The "great house" is the external institution of the Church, the "vessels" are its members. Some of them are precious, and used for high purposes, some are cheap and common. A man can settle to which of the classes he belongs. If he belong to the one, honour, if he belong to the other, dishonour is his portion.
I. First of all note the two classes. There is gold and silver plate set out upon the high table where the lord of the house sits, or ranged in glittering rows upon some buffet or sideboard. There are pots and pans in the scullery fit only for base uses. And, says Paul, there is as much difference between different sets of people who are joined in the same Christian community, as between these two sets of vessels. Now, of course, we are not to suppose that the distinction which he here draws is the vulgar worldly one, according to natural gifts and capacities. Men put shining faculties and talents in high places, and lowly or moderate ones in the background. That is not the way in which God classifies vessels in His house. The difference points to a thing within our own power, viz., the difference in maturity of Christian character, in fervour and earnestness of Christian devotion. It is this, and only this, and not the vulgar distinctions of temperament or capacity, which lie so little within our own power, that determines the hierarchy of excellence and the aristocracy and nobility in the Church of Christ. The graces of a Christian character are the gold and silver. The "earth" is the tendencies of the desires, or the selfishness of our own nature.
II. Note, again, the possibility and the method of passing from the lower class to the higher. "If a man purify himself from these." The thesethere evidently means, not ones which the Apostle has been specifying, but the whole class of commoner and viler vessels of which he has been speaking. (1) The cleanness of a man's heart and life determines his place in the Christian Church. (2) It is a man's own business to make himself clean.

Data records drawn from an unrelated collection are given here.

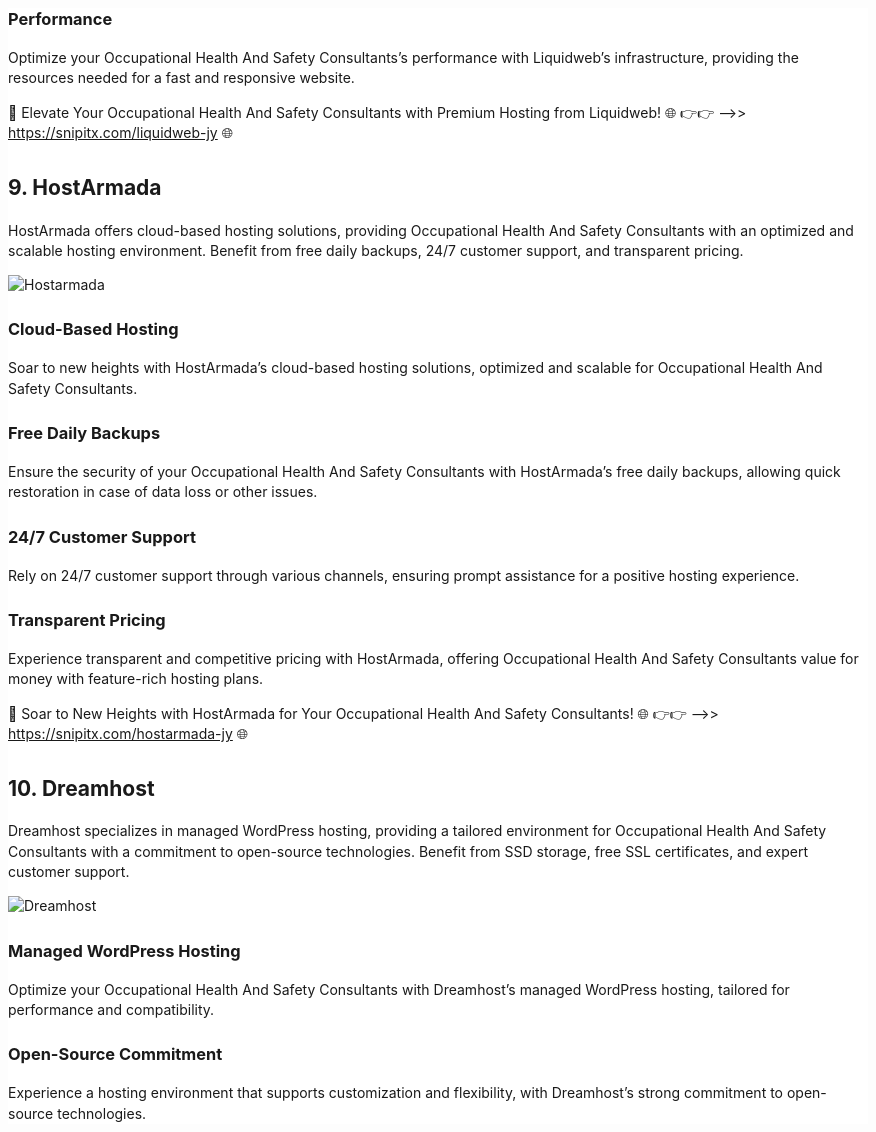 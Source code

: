 ### Performance
Optimize your Occupational Health And Safety Consultants’s performance with Liquidweb’s infrastructure, providing the resources needed for a fast and responsive website.

🚀 Elevate Your Occupational Health And Safety Consultants with Premium Hosting from Liquidweb! 🌐
👉👉 -->> https://snipitx.com/liquidweb-jy 🌐

## 9. HostArmada

HostArmada offers cloud-based hosting solutions, providing Occupational Health And Safety Consultants with an optimized and scalable hosting environment. Benefit from free daily backups, 24/7 customer support, and transparent pricing.

![Hostarmada](https://i.imgur.com/KFbdf3o.jpeg "Hostarmada Hosting")

### Cloud-Based Hosting
Soar to new heights with HostArmada’s cloud-based hosting solutions, optimized and scalable for Occupational Health And Safety Consultants.

### Free Daily Backups
Ensure the security of your Occupational Health And Safety Consultants with HostArmada’s free daily backups, allowing quick restoration in case of data loss or other issues.

### 24/7 Customer Support
Rely on 24/7 customer support through various channels, ensuring prompt assistance for a positive hosting experience.

### Transparent Pricing
Experience transparent and competitive pricing with HostArmada, offering Occupational Health And Safety Consultants value for money with feature-rich hosting plans.

🚀 Soar to New Heights with HostArmada for Your Occupational Health And Safety Consultants! 🌐
👉👉 -->> https://snipitx.com/hostarmada-jy 🌐

## 10. Dreamhost

Dreamhost specializes in managed WordPress hosting, providing a tailored environment for Occupational Health And Safety Consultants with a commitment to open-source technologies. Benefit from SSD storage, free SSL certificates, and expert customer support.

![Dreamhost](https://i.imgur.com/rXIg8ip.jpeg "Dreamhost Hosting")

### Managed WordPress Hosting
Optimize your Occupational Health And Safety Consultants with Dreamhost’s managed WordPress hosting, tailored for performance and compatibility.

### Open-Source Commitment
Experience a hosting environment that supports customization and flexibility, with Dreamhost’s strong commitment to open-source technologies.
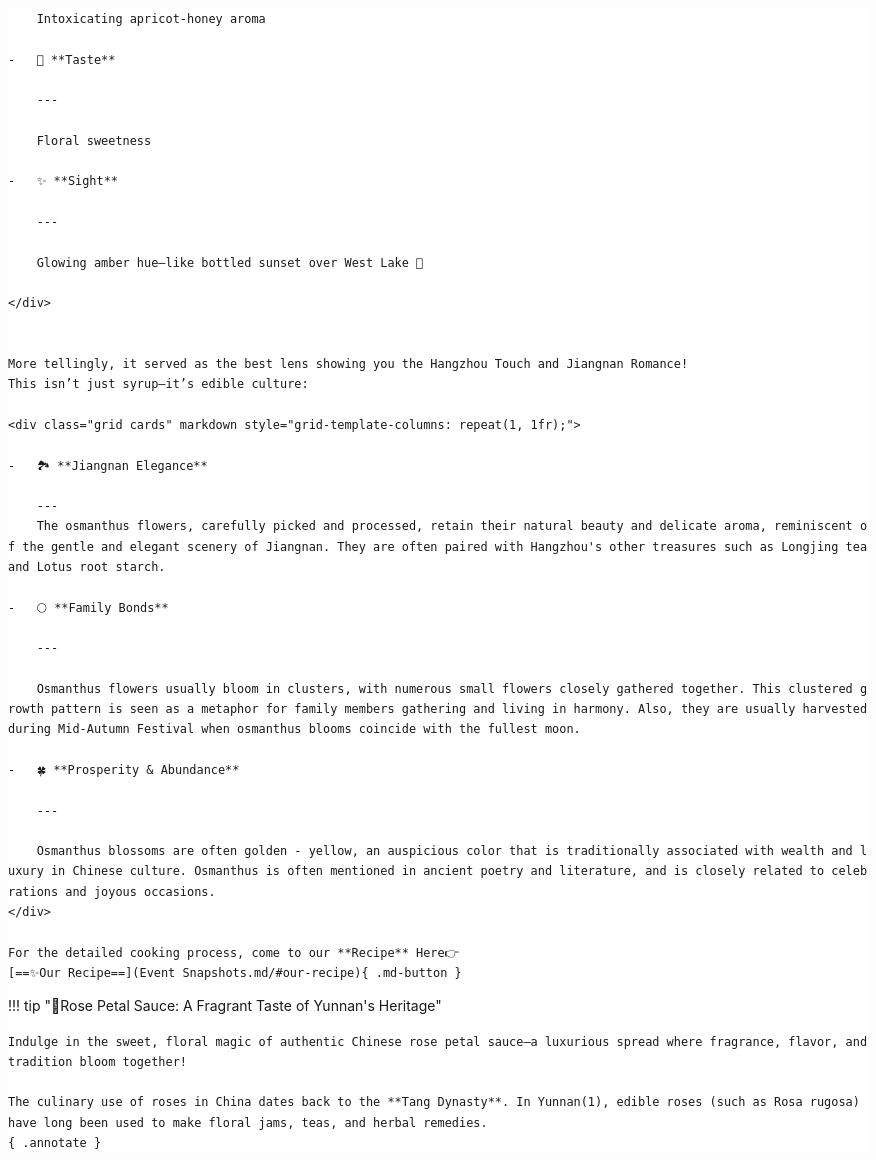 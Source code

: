         Intoxicating apricot-honey aroma

    -   🍬 **Taste**

        ---

        Floral sweetness

    -   ✨ **Sight**

        ---

        Glowing amber hue—like bottled sunset over West Lake 🌅

    </div>


    More tellingly, it served as the best lens showing you the Hangzhou Touch and Jiangnan Romance!
    This isn’t just syrup—it’s edible culture:

    <div class="grid cards" markdown style="grid-template-columns: repeat(1, 1fr);">

    -   🏞️ **Jiangnan Elegance**
    
        ---
        The osmanthus flowers, carefully picked and processed, retain their natural beauty and delicate aroma, reminiscent of the gentle and elegant scenery of Jiangnan. They are often paired with Hangzhou's other treasures such as Longjing tea and Lotus root starch.

    -   🌕 **Family Bonds**

        ---

        Osmanthus flowers usually bloom in clusters, with numerous small flowers closely gathered together. This clustered growth pattern is seen as a metaphor for family members gathering and living in harmony. Also, they are usually harvested during Mid-Autumn Festival when osmanthus blooms coincide with the fullest moon.

    -   🍀 **Prosperity & Abundance**

        ---

        Osmanthus blossoms are often golden - yellow, an auspicious color that is traditionally associated with wealth and luxury in Chinese culture. Osmanthus is often mentioned in ancient poetry and literature, and is closely related to celebrations and joyous occasions.
    </div>

    For the detailed cooking process, come to our **Recipe** Here👉
    [==✨Our Recipe==](Event Snapshots.md/#our-recipe){ .md-button }




!!! tip "🌟Rose Petal Sauce: A Fragrant Taste of Yunnan's Heritage"

    Indulge in the sweet, floral magic of authentic Chinese rose petal sauce—a luxurious spread where fragrance, flavor, and tradition bloom together!

    The culinary use of roses in China dates back to the **Tang Dynasty**. In Yunnan(1), edible roses (such as Rosa rugosa) have long been used to make floral jams, teas, and herbal remedies.
    { .annotate }
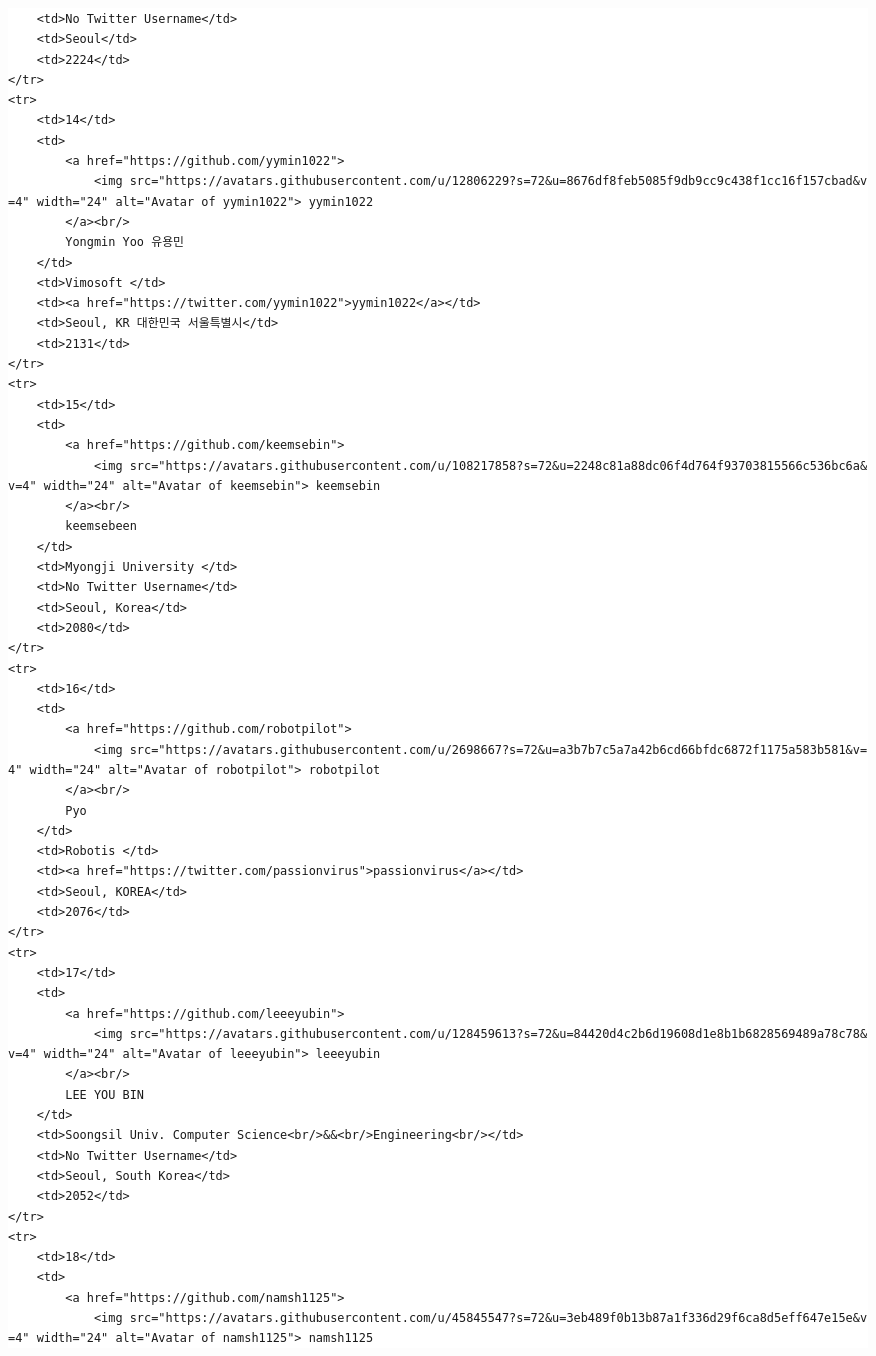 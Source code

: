 		<td>No Twitter Username</td>
		<td>Seoul</td>
		<td>2224</td>
	</tr>
	<tr>
		<td>14</td>
		<td>
			<a href="https://github.com/yymin1022">
				<img src="https://avatars.githubusercontent.com/u/12806229?s=72&u=8676df8feb5085f9db9cc9c438f1cc16f157cbad&v=4" width="24" alt="Avatar of yymin1022"> yymin1022
			</a><br/>
			Yongmin Yoo 유용민 
		</td>
		<td>Vimosoft </td>
		<td><a href="https://twitter.com/yymin1022">yymin1022</a></td>
		<td>Seoul, KR 대한민국 서울특별시</td>
		<td>2131</td>
	</tr>
	<tr>
		<td>15</td>
		<td>
			<a href="https://github.com/keemsebin">
				<img src="https://avatars.githubusercontent.com/u/108217858?s=72&u=2248c81a88dc06f4d764f93703815566c536bc6a&v=4" width="24" alt="Avatar of keemsebin"> keemsebin
			</a><br/>
			keemsebeen
		</td>
		<td>Myongji University </td>
		<td>No Twitter Username</td>
		<td>Seoul, Korea</td>
		<td>2080</td>
	</tr>
	<tr>
		<td>16</td>
		<td>
			<a href="https://github.com/robotpilot">
				<img src="https://avatars.githubusercontent.com/u/2698667?s=72&u=a3b7b7c5a7a42b6cd66bfdc6872f1175a583b581&v=4" width="24" alt="Avatar of robotpilot"> robotpilot
			</a><br/>
			Pyo
		</td>
		<td>Robotis </td>
		<td><a href="https://twitter.com/passionvirus">passionvirus</a></td>
		<td>Seoul, KOREA</td>
		<td>2076</td>
	</tr>
	<tr>
		<td>17</td>
		<td>
			<a href="https://github.com/leeeyubin">
				<img src="https://avatars.githubusercontent.com/u/128459613?s=72&u=84420d4c2b6d19608d1e8b1b6828569489a78c78&v=4" width="24" alt="Avatar of leeeyubin"> leeeyubin
			</a><br/>
			LEE YOU BIN
		</td>
		<td>Soongsil Univ. Computer Science<br/>&&<br/>Engineering<br/></td>
		<td>No Twitter Username</td>
		<td>Seoul, South Korea</td>
		<td>2052</td>
	</tr>
	<tr>
		<td>18</td>
		<td>
			<a href="https://github.com/namsh1125">
				<img src="https://avatars.githubusercontent.com/u/45845547?s=72&u=3eb489f0b13b87a1f336d29f6ca8d5eff647e15e&v=4" width="24" alt="Avatar of namsh1125"> namsh1125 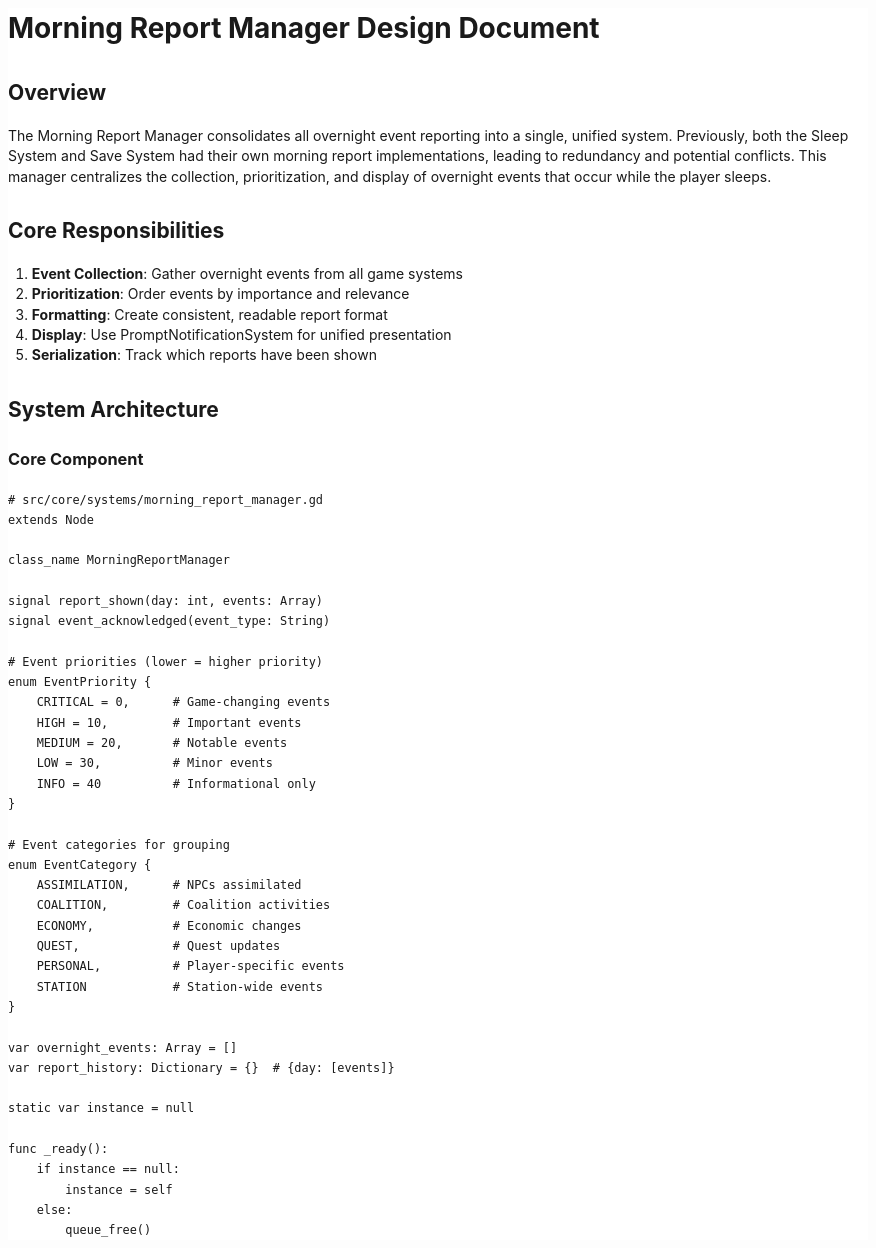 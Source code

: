 # Morning Report Manager Design Document

## Overview

The Morning Report Manager consolidates all overnight event reporting into a single, unified system. Previously, both the Sleep System and Save System had their own morning report implementations, leading to redundancy and potential conflicts. This manager centralizes the collection, prioritization, and display of overnight events that occur while the player sleeps.

## Core Responsibilities

1. **Event Collection**: Gather overnight events from all game systems
2. **Prioritization**: Order events by importance and relevance
3. **Formatting**: Create consistent, readable report format
4. **Display**: Use PromptNotificationSystem for unified presentation
5. **Serialization**: Track which reports have been shown

## System Architecture

### Core Component

```gdscript
# src/core/systems/morning_report_manager.gd
extends Node

class_name MorningReportManager

signal report_shown(day: int, events: Array)
signal event_acknowledged(event_type: String)

# Event priorities (lower = higher priority)
enum EventPriority {
    CRITICAL = 0,      # Game-changing events
    HIGH = 10,         # Important events
    MEDIUM = 20,       # Notable events
    LOW = 30,          # Minor events
    INFO = 40          # Informational only
}

# Event categories for grouping
enum EventCategory {
    ASSIMILATION,      # NPCs assimilated
    COALITION,         # Coalition activities
    ECONOMY,           # Economic changes
    QUEST,             # Quest updates
    PERSONAL,          # Player-specific events
    STATION            # Station-wide events
}

var overnight_events: Array = []
var report_history: Dictionary = {}  # {day: [events]}

static var instance = null

func _ready():
    if instance == null:
        instance = self
    else:
        queue_free()
```
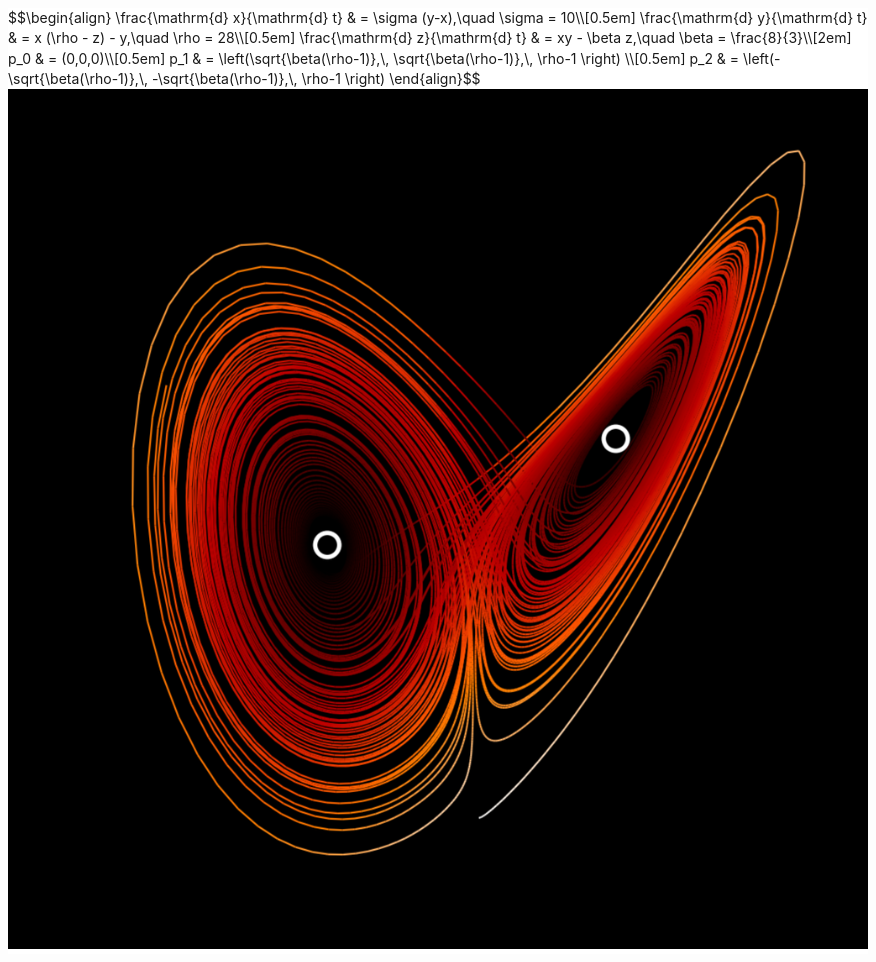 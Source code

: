 <div class="row">
    <div class="col-lg-6 align-self-center">
        <div class="math-div">
                $$\begin{align}
                \frac{\mathrm{d} x}{\mathrm{d} t} & = \sigma (y-x),\quad \sigma = 10\\[0.5em]
                \frac{\mathrm{d} y}{\mathrm{d} t} & = x (\rho - z) - y,\quad \rho = 28\\[0.5em]
                \frac{\mathrm{d} z}{\mathrm{d} t} & = xy - \beta z,\quad \beta = \frac{8}{3}\\[2em]
                p_0 & = (0,0,0)\\[0.5em]
                p_1 & = \left(\sqrt{\beta(\rho-1)},\, \sqrt{\beta(\rho-1)},\, \rho-1 \right) \\[0.5em]
                p_2 & = \left(-\sqrt{\beta(\rho-1)},\, -\sqrt{\beta(\rho-1)},\, \rho-1 \right)
                \end{align}$$
        </div>
    </div>
    <div class="col-lg-6 align-self-center">
        <img src="images/simulations/attractors/lorenz_points.png">
    </div>
</div>
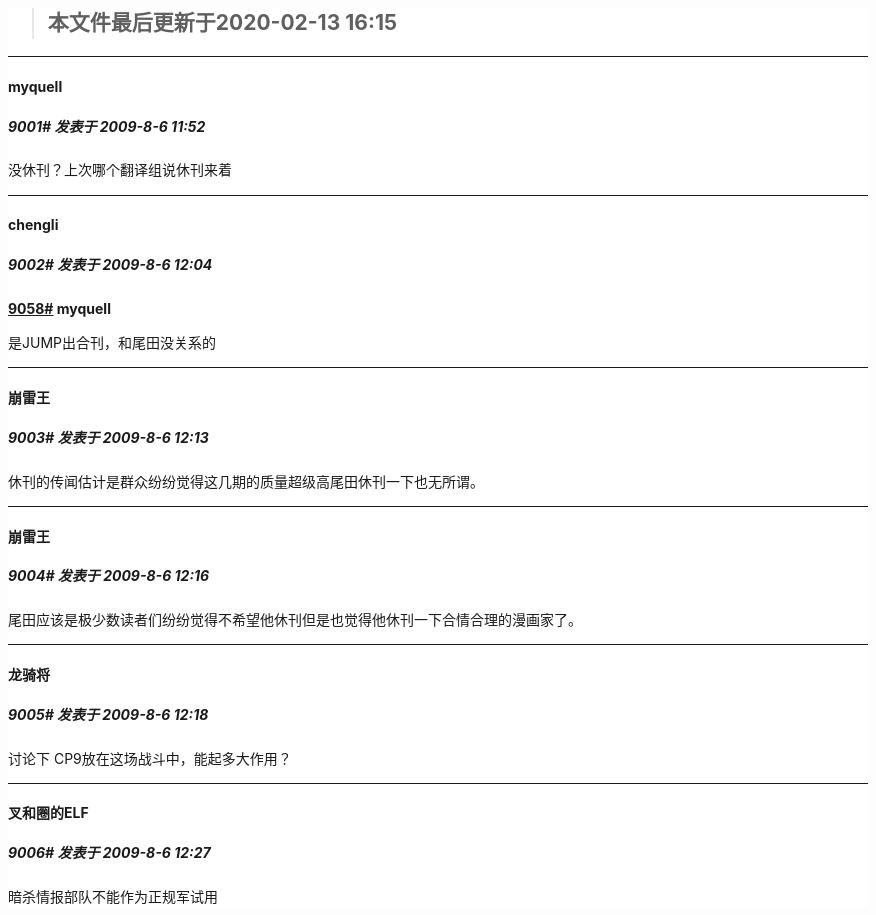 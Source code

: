 > ## **本文件最后更新于2020-02-13 16:15** 


*****

####  myquell  
##### 9001#       发表于 2009-8-6 11:52


没休刊？上次哪个翻译组说休刊来着


*****

####  chengli  
##### 9002#       发表于 2009-8-6 12:04


<strong> [9058#](http://bbs.saraba1st.com/redirect.php?goto=findpost&amp;pid=9771542&amp;ptid=98922) myquell </strong>


是JUMP出合刊，和尾田没关系的


*****

####  崩雷王  
##### 9003#       发表于 2009-8-6 12:13


休刊的传闻估计是群众纷纷觉得这几期的质量超级高尾田休刊一下也无所谓。


*****

####  崩雷王  
##### 9004#       发表于 2009-8-6 12:16


尾田应该是极少数读者们纷纷觉得不希望他休刊但是也觉得他休刊一下合情合理的漫画家了。


*****

####  龙骑将  
##### 9005#       发表于 2009-8-6 12:18


讨论下 CP9放在这场战斗中，能起多大作用？


*****

####  叉和圈的ELF  
##### 9006#       发表于 2009-8-6 12:27


暗杀情报部队不能作为正规军试用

III. Note the characteristics of the more precious. The vessel unto honour is (1) sanctified. Consecration is indispensable if we are to be of any use to Jesus, or precious in His sight, (2) "meet for the Master's use," or, as it might perhaps be rendered even more accurately, simply "useful to the Master." You cannot make man-of-war's masts out of crooked sticks, and no man is meet for the Master's use except on condition of devotion and purity. (3) The last characteristic is that of readiness for all sorts of service. The figure of the cup is abandoned here. There should be many-sided alacrity. The calls to "good works" often come suddenly, and if we are not living with our loins girt, the opportunity may pass before we have pulled ourselves together.
IV. Note the honour to the vessel. The true honour is service. Reputation and other consequences of service are desirable, but nothing is greater, more ennobling and blessed, than the service itself. Can any of us have any higher honour than to be of use to Jesus Christ? The King's servants are made nobles by their service, as was the case of old in England.
A. Maclaren, The God of the Amen,p. 198.
Reference: 2 Timothy 2:20; 2 Timothy 2:21. Spurgeon, Sermons,vol. xxiii., No. 1348.